It is often assumed that the problem of data retention is about how to backup data and then restore it quickly and accurately, if there is a security event or system crash.
But, there are important cases, where the best data retention strategy is not to backup the data at all.
The process of backup is fairly well understood today and there are technologies for backing up data all the way from personal data backups on flash memory drives and Internet backup services to robots and cassette technologies for backing up terabytes of data.
Restoring data from backup is also nominally a fairly straightforward exercise, although I suspect that most businesses with well-oiled backup procedures generally don’t bother testing their backup media to see if they can actually restore the data.
But – there is another dimension to data retention besides backup and restore and that is minimizing the threat surface of sensitive data: PII (personally identifiable information) and ePHI (protected healthinformation stored in an electronic format).
Let’s take the case of a typical business that has customer data, commercial information and intellectual property related to a development and/or manufacturing process. What is more important in our data retention strategy: Backup and restore of customer data? backup and restore of contracts or backup and restore of source code? The only way to answer this question is to understand how much these assets are worth to the company and how much damage would be incurred if there was a data breach.

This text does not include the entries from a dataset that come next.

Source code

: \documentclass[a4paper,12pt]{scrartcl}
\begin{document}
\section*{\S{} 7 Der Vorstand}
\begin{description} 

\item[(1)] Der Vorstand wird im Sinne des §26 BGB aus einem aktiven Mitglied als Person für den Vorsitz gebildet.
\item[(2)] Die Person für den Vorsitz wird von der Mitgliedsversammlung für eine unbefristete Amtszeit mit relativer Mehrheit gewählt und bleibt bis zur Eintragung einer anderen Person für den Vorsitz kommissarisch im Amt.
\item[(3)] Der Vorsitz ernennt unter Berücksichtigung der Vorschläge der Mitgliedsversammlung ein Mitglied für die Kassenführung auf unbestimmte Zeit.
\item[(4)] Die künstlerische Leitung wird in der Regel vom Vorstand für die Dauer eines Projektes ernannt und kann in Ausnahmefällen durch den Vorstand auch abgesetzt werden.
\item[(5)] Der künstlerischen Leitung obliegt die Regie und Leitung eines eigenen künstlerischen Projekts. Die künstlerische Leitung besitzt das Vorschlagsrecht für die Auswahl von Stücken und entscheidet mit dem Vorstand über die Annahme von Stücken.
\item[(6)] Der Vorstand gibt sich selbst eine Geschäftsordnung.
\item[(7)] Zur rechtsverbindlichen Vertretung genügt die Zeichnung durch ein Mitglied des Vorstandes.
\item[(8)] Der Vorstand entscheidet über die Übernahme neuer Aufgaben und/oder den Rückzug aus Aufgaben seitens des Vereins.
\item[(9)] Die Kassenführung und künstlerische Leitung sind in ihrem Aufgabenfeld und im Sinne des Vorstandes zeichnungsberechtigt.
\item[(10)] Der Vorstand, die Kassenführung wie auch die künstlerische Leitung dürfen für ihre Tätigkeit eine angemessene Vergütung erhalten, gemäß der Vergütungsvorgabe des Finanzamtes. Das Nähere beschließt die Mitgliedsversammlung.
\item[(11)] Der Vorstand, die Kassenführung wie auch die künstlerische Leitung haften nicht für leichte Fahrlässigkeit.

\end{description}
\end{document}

For the purpose of asset valuation, we distinguish between customer data without PII and customer data that may have PII. Let’s consider 4 key assets of a company that designs and manufactures widgets and sells them over the Internet.
1. Customer data that may have some personal identifiers. The company may not deliberately accept and process customer data with attributes that would enable a third party to identify end users but such data may be collected in the course of marketing campaigns or pilot programs and and stored on company computers. At the end of the marketing campaign, was the data removed? Probably not. In the case of a data breach of PII, it does not matter what the original intent was, the liability is there. The company will pay the cost of the disclosure all the way through investigative audit through possible litigation.
2. Customer data with no personal identifiers. Best practice is not to store data with PII at all, if the business needs numerical data for statistics, price analysistrend analysis of sales or simulations for new products, the analysis can be done on raw data without any PII.The best security control for PCI DSS and HIPAA is not to store PII at all.
3. Company reputation. If there was a data breach, chances are company reputation may be tarnished for a while but notoriety is a form of publicity that can always be spun to the company’s advantage.
4. Intellectual property – for example, chemical recipies, algorithms, software engineering and domain expertise. The damage of IP data loss can be sizable for a business, especially for an SME. Here – the data retention strategy should focus on highly reliable backup and restore with data loss prevention to block leakage of sensitive digital assets. There is an ethical component to protecting IP and that means making sure that your employees and contractors understand the importance of protecting the business IP.
Note that in the life cycle of a customer data breach, damage first accrues from attacks on the data assets followed by reputational damage as the company gets drawn deeper into damage control, investigation and litigation.
But what about the customer data?
How do you minimize the customer data security threat surface?
In 3 words, your data retention strategy is very simple:
Don’t store PII.
Decide now that sensitive data will be removed from servers and workstations. Make sure that customer data with PII is not backed up.